When the network is very deep, the network that uses highway is more easy to converge.

In the original text said:
A highway layer can smoothly vary its behavior between it plain layer and that's a layer which simply its I Nputs through.
In other words, highway is to let the input data part of the transformation, the other part directly through, equivalent to the overall effect in the two selected a balance.

In a broad sense, highway is more like a thought, it can be used not only in a fully connected network, but also in convolution neural network, the original said: "Convolutional highway layers are constructed to Fully connected layers. Weight-sharing and local receptive fields are utilized for both H and T transforms. We use zero-padding to ensure this block state and transform gate feature maps are the same size as the input.

In fact, both the deep residual network and the highway network can allow some of the data to skip some of the transformation layers, and go directly to the back of the layer, but the highway network needs a weight to control the amount of data directly through each time, and the depth of residual network directly let a part of the data through to the back. From a large number of experiments, I feel that these two networks only in a very deep scene in order to play a "power", if the network layer is relatively shallow, the reluctance to use these two structures is difficult to get good results.

Contact Us

The content source of this page is from Internet, which doesn't represent Alibaba Cloud's opinion; products and services mentioned on that page don't have any relationship with Alibaba Cloud.
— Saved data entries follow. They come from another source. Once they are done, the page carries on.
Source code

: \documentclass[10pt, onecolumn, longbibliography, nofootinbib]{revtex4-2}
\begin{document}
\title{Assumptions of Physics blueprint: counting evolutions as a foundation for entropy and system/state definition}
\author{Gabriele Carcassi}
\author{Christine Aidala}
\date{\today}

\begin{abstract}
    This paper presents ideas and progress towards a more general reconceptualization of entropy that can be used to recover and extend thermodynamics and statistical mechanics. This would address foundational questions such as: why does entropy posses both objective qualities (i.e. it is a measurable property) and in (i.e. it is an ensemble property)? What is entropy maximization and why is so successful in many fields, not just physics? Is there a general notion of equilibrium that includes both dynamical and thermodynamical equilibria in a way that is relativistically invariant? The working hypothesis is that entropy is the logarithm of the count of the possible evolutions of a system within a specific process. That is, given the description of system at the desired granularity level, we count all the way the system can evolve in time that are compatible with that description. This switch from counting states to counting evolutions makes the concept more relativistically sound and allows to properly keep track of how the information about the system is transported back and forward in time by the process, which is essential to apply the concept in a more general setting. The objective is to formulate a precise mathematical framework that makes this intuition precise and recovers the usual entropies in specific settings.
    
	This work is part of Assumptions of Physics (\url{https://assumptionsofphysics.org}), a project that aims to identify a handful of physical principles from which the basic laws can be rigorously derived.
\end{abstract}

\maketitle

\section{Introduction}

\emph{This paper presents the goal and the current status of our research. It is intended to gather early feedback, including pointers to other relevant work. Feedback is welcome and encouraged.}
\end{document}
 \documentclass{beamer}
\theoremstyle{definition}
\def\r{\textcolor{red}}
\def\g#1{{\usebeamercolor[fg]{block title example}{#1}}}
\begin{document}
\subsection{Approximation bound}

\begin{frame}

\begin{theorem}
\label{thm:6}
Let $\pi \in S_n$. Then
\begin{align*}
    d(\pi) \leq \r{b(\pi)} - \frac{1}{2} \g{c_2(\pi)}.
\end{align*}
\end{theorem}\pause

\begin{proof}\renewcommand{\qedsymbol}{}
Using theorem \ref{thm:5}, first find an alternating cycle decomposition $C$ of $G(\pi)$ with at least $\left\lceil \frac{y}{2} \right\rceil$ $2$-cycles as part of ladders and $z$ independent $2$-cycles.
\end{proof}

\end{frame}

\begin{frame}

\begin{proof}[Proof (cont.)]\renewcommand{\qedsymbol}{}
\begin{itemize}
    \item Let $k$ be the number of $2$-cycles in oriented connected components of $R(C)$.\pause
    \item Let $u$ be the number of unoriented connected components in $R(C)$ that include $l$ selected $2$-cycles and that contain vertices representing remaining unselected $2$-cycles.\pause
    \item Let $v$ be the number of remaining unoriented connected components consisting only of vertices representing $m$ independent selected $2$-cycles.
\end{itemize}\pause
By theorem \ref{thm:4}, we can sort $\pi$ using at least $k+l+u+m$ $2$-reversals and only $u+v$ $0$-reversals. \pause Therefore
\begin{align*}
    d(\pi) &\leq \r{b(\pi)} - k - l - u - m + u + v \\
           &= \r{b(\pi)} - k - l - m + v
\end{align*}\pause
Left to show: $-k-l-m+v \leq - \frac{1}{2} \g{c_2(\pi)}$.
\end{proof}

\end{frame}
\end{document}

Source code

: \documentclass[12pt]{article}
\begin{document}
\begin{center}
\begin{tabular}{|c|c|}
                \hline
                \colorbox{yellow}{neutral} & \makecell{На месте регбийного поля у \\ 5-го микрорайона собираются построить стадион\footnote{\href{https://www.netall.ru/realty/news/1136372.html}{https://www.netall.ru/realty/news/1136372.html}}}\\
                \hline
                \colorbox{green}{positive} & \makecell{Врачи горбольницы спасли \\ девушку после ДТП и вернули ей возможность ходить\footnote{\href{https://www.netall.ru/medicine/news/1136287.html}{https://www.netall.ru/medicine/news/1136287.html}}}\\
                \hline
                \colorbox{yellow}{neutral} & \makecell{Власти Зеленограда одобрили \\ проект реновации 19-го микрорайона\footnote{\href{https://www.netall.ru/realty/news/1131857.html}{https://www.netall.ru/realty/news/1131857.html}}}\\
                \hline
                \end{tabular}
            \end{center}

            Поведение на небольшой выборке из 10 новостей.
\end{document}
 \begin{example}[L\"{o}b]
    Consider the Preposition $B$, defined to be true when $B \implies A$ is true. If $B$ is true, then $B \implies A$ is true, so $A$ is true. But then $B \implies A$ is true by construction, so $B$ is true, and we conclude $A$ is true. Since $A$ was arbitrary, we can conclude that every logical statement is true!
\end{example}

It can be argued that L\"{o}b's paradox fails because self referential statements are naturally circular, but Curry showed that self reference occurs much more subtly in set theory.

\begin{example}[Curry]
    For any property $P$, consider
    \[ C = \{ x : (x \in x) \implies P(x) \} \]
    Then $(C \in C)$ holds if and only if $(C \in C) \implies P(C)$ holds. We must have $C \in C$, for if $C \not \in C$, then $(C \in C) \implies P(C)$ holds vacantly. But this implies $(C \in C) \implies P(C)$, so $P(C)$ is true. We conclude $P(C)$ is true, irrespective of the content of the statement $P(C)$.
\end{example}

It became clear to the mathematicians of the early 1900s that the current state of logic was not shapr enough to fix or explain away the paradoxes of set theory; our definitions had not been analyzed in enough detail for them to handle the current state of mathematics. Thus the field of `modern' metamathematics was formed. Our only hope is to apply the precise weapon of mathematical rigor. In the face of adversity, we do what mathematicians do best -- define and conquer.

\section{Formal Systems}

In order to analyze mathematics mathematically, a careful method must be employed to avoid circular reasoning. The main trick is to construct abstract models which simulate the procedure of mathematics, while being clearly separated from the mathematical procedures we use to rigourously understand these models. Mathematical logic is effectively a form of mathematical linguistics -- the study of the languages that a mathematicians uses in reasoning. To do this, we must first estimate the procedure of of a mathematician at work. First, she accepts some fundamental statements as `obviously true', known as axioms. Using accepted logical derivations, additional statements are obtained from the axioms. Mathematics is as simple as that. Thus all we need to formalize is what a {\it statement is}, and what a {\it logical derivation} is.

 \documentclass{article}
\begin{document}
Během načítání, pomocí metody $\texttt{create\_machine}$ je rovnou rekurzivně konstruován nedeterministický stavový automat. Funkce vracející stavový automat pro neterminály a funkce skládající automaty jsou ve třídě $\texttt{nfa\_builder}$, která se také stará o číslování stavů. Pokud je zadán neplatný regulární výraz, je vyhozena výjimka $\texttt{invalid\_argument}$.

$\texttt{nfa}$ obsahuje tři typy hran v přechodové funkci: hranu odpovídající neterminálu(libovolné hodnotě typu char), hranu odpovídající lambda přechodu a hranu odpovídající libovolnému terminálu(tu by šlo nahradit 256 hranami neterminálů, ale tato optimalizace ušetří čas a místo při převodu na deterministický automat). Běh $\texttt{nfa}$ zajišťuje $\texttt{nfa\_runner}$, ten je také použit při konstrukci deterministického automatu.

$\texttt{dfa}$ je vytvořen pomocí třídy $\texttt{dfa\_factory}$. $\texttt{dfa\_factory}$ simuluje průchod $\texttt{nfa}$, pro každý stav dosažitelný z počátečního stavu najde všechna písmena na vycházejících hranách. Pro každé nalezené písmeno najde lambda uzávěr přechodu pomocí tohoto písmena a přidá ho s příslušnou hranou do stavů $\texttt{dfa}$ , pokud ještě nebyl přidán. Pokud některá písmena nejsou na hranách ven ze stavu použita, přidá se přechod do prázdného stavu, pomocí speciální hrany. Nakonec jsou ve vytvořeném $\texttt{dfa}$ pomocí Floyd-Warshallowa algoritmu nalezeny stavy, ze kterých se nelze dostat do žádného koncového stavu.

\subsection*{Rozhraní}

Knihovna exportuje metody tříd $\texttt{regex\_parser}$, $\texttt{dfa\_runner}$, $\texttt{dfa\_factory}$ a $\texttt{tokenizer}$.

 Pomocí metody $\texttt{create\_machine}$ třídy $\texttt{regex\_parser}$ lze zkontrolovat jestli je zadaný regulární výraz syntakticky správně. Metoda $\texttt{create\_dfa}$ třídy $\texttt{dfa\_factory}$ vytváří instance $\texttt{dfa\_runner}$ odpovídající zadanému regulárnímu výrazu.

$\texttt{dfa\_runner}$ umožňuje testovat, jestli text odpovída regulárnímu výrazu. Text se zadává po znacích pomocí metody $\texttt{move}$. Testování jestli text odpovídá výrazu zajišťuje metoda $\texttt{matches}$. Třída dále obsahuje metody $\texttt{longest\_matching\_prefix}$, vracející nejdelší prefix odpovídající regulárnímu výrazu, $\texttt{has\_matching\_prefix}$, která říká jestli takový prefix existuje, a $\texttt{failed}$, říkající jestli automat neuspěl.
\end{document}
If the content of the page makes you feel confusing, please write us an email, we will handle the problem within 5 days after receiving your email.

If you find any instances of plagiarism from the community, please send an email to: info-contact@alibabacloud.com and provide relevant evidence. A staff member will contact you within 5 working days.

A Free Trial That Lets You Build Big!

Start building with 50+ products and up to 12 months usage for Elastic Compute Service

  • Sales Support

    1 on 1 presale consultation

  • After-Sales Support

    24/7 Technical Support 6 Free Tickets per Quarter Faster Response

  • Alibaba Cloud offers highly flexible support services tailored to meet your exact needs.